関数呼び出し演算子は、多重定義された場合には、関数が呼び出される方法を変更しません。
むしろ、演算子が与えられた型のオブジェクトに適用された場合の、演算子の解釈の仕方を変更します。
任意の数のパラメーターを持つ非静的メンバー関数を使用して、 関数呼び出し演算子 operator() を多重定義します。 あるクラスに対して関数呼び出し演算子を多重定義する場合、その宣言は以下の形式になります。
return_type operator()(parameter_list)
他のすべての多重定義された演算子と異なり、 関数呼び出し演算子の引き数リスト内に、デフォルト引き数と省略符号を指定することができます。
次の例は、コンパイラーがどのように関数呼び出し演算子を解釈するかを示しています。
struct A { void operator()(int a, char b, ...) { } void operator()(char c, int d = 20) { } }; int main() { A a; a(5, 'z', 'a', 0); a('z'); // a(); }
関数呼び出し a(5, 'z', 'a', 0) は、a.operator()(5, 'z', 'a', 0) と解釈されます。 これは void A::operator()(int a, char b, ...) を呼び出します。

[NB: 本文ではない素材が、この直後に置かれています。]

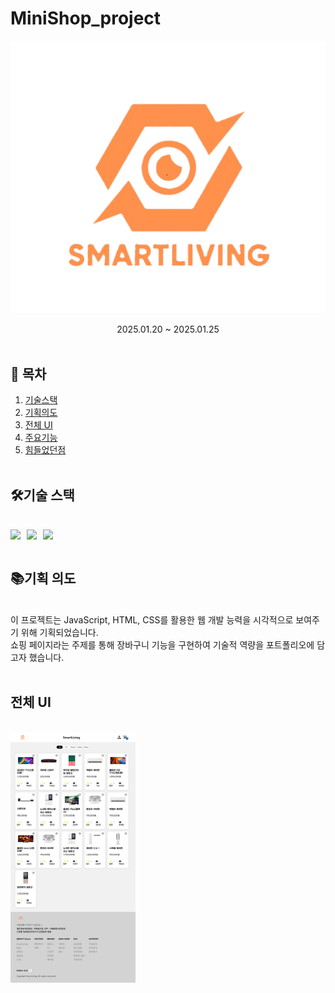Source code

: # MiniShop_project

<p align="center"><img src="/detailimg/logo5.png"></p>
<div align=center>2025.01.20 ~ 2025.01.25 </div>
<br>

## 🔗 목차

1. [기술스택](#기술-스택)
2. [기획의도](#기획-의도)
3. [전체 UI](#use"-"instead-of-spacing-words)
4. [주요기능](#example)
5. [힘들었던점](#example)  
   <br>

## 🛠기술 스택

<br>

<div style="display: flex; gap: 10px; align-items: center;">
  <img src="https://img.shields.io/badge/html5-E34F26?&style=for-the-badge&logo=html5&logoColor=white" />
  <img src="https://img.shields.io/badge/css3-1572B6?&style=for-the-badge&logo=html5&logoColor=white" />
  <img src="https://img.shields.io/badge/javascript-F7DF1E?&style=for-the-badge&logo=html5&logoColor=white" />
</div>
<br>

## 📚기획 의도

<br>
<div>이 프로젝트는 JavaScript, HTML, CSS를 활용한 웹 개발 능력을 시각적으로 보여주기 위해 기획되었습니다.</div>
<div> 쇼핑 페이지라는 주제를 통해 장바구니 기능을 구현하여 기술적 역량을 포트폴리오에 담고자 했습니다.</div>
<br>

## 전체 UI

<br>

<div style="display: flex; gap: 10px; align-items: center;">
<img style="width: 200px; height:400px" src="/readme_img/main.png">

関数呼び出し a('z') は、a.operator()('z') と解釈されます。 これは、void A::operator()(char c, int d = 20) を呼び出します。 コンパイラーは、関数呼び出し a() を許可しません。なぜなら、その引き数リストが、 クラス A に定義された関数呼び出しパラメーター・リストのどれにも一致しないからです。
次の例は、多重定義された関数呼び出し演算子を示しています。
class Point { private: int x, y; public: Point() : x(0), y(0) { } Point& operator()(int dx, int dy) { x += dx; y += dy; return *this; } }; int main() { Point pt; // Offset this coordinate x with 3 points // and coordinate y with 2 points. pt(3, 2); }
上記の例は、クラス Point のオブジェクトの関数呼び出し演算子を再解釈しています。 Point のオブジェクトを関数のように扱って、2 つの整数引き数を渡す場合、 関数呼び出し演算子は、渡した引き数の値を、 それぞれ Point::x および Point::y に加えます。